The septic tank the Sarbins had put in when they moved into the home 38 years ago had broken during installation. They didn’t find out it was damaged until a few years ago, but they weren’t able to do anything about it.
None of the sinks in the house had worked in “quite a while,” Sarbin said. They used the bathtub instead.
Much of the home’s five acres had become overgrown. The place needed a lot of work.
Volunteers from Wells Fargo, House of Heroes, American Legion Post 71 and other community members cleared the land, cut limbs from trees, fixed the home’s plumbing, replaced the septic tank, repainted the house, cleaned out the shed and installed a fence around the swimming pool. And that’s just a few of the maintenance jobs performed.
Materials for a new roof have been ordered and paid for, and volunteers will return another day to install it.
The project was part of Wells Fargo’s second annual Community Service Super Saturday.

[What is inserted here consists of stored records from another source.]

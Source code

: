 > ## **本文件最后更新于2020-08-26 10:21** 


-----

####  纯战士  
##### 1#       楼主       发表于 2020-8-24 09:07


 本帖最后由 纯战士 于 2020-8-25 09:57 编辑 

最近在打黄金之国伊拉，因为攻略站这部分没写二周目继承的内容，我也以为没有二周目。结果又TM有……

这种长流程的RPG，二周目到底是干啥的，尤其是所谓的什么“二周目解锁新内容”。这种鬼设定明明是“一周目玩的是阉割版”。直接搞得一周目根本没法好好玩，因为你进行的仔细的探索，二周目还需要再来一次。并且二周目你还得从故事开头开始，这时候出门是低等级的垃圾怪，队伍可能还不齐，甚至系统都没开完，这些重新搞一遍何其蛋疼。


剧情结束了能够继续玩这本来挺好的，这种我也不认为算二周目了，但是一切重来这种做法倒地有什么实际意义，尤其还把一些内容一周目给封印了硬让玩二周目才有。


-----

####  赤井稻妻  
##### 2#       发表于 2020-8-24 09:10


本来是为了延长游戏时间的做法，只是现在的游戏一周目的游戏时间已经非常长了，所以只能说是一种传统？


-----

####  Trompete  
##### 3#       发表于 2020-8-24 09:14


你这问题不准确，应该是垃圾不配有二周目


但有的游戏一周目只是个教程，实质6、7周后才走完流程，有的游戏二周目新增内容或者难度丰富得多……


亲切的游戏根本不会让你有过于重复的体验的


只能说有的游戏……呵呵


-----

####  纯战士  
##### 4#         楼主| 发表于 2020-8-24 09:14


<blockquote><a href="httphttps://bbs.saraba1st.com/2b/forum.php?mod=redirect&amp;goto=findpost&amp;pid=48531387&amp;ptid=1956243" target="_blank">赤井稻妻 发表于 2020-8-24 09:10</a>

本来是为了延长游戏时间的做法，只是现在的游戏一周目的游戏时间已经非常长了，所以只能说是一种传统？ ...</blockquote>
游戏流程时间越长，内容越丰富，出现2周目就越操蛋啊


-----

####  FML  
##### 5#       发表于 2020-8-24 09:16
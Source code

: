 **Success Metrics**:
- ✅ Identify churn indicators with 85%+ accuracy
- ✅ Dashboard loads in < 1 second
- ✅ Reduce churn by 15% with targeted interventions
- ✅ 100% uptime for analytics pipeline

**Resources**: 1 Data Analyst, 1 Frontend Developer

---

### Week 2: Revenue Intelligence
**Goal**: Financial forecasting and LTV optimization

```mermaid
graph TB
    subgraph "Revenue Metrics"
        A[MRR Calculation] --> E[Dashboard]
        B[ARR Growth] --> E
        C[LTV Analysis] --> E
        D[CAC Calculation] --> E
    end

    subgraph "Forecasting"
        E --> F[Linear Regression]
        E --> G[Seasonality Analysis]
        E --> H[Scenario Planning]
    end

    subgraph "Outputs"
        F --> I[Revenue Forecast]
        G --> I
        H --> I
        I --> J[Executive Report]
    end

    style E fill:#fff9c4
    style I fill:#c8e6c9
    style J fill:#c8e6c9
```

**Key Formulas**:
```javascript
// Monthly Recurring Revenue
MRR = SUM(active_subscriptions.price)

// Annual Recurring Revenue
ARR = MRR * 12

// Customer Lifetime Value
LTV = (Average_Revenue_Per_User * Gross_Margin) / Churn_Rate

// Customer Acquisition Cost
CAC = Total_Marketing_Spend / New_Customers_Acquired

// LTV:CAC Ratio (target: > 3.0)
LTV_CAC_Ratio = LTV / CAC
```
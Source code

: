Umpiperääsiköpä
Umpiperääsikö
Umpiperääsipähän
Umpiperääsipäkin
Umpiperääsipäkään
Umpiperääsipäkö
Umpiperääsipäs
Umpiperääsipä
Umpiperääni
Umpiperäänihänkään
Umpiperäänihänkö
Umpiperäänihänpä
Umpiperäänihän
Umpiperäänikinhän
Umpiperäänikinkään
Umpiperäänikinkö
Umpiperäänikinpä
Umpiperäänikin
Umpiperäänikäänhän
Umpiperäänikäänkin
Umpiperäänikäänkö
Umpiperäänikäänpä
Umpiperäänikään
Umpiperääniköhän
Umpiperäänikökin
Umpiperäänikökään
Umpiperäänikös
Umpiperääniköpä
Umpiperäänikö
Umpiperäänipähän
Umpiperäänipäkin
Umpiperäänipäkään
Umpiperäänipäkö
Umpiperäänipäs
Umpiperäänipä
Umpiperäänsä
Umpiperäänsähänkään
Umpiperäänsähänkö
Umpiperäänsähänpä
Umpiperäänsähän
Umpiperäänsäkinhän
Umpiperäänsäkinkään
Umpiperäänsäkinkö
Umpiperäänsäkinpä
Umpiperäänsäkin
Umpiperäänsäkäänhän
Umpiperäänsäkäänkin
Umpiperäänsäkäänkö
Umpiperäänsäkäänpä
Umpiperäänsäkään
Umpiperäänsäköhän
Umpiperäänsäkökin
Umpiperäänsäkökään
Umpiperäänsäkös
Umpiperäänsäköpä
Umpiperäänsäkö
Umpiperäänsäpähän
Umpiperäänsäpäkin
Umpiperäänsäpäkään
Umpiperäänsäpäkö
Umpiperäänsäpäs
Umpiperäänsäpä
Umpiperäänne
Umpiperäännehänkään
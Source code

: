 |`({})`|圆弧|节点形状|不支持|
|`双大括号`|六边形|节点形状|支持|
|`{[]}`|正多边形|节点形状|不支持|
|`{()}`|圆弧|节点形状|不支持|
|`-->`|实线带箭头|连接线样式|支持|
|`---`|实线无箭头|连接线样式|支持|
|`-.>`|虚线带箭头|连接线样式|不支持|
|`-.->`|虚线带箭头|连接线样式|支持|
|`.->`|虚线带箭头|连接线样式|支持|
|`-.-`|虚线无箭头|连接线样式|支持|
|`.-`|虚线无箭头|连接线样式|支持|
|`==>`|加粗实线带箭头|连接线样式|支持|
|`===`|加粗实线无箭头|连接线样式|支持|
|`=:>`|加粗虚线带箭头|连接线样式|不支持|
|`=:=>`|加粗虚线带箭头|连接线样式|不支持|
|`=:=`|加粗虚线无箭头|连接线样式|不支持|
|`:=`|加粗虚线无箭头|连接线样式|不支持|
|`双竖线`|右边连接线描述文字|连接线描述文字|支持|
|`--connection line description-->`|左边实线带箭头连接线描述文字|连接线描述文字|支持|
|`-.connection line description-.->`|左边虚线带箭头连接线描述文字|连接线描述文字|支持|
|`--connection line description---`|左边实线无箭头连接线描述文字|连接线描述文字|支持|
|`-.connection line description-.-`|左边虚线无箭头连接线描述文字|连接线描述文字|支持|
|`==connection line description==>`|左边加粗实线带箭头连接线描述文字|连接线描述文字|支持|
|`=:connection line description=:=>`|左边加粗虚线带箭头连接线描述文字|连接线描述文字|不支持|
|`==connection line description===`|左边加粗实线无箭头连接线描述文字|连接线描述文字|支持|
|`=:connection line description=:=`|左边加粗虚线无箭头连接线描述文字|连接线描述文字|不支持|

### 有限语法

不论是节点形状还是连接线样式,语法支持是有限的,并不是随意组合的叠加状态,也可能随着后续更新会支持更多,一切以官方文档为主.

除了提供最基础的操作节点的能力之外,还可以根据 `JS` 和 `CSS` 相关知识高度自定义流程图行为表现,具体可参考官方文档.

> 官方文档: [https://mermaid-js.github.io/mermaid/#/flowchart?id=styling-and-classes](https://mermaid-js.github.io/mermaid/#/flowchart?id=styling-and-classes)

Nearly 600 employees across Georgia and in some areas of South Carolina and Alabama volunteered their time to help in their communities.
In the Augusta area, 10 volunteers manned a booth at the Augusta Pride festival and 20 helped Habitat for Humanity build a new home on Walton Way.
“We wanted to do something veteran-related,” said Wells Fargo district manager Scott Carpenter. “Fort Gordon’s an important part of the community, we’re an important part of the community, and we want to make sure those are coming together.”
The project was spearheaded by House of Heroes, a nonprofit based in Columbus, Ga., dedicated to honoring veterans and their spouses through home repairs. Repairs are free for all military and public safety veterans and their families and are performed by volunteers. The only requirement for help is that the recipient be honorably discharged and own their home. Income is not a consideration. Repairs are also done for veteran’s spouses and widows, said volunteer coordinator Sam Shehane.
Sarbin was chosen to receive help after a fellow church member recommended him. He said he and his wife were do-it-yourselfers, but for the last eight years he hasn’t been able to do much because of seven degenerated discs in his back.
“I feel very uncomfortable with all this help going on,” he said. “(But) I’m really completely grateful.”
Sarbin was presented a flag that had flown over Congress and a flagpole was installed on a tree in his front yard during a ceremony thanking him for his service. Sarbin told the volunteers that he had prayed God would heal his back so that he could do the work around his house that needed to be done.
“I just want to say that instead of doing what I expected him to do, he sent all of you angels,” Sarbin said.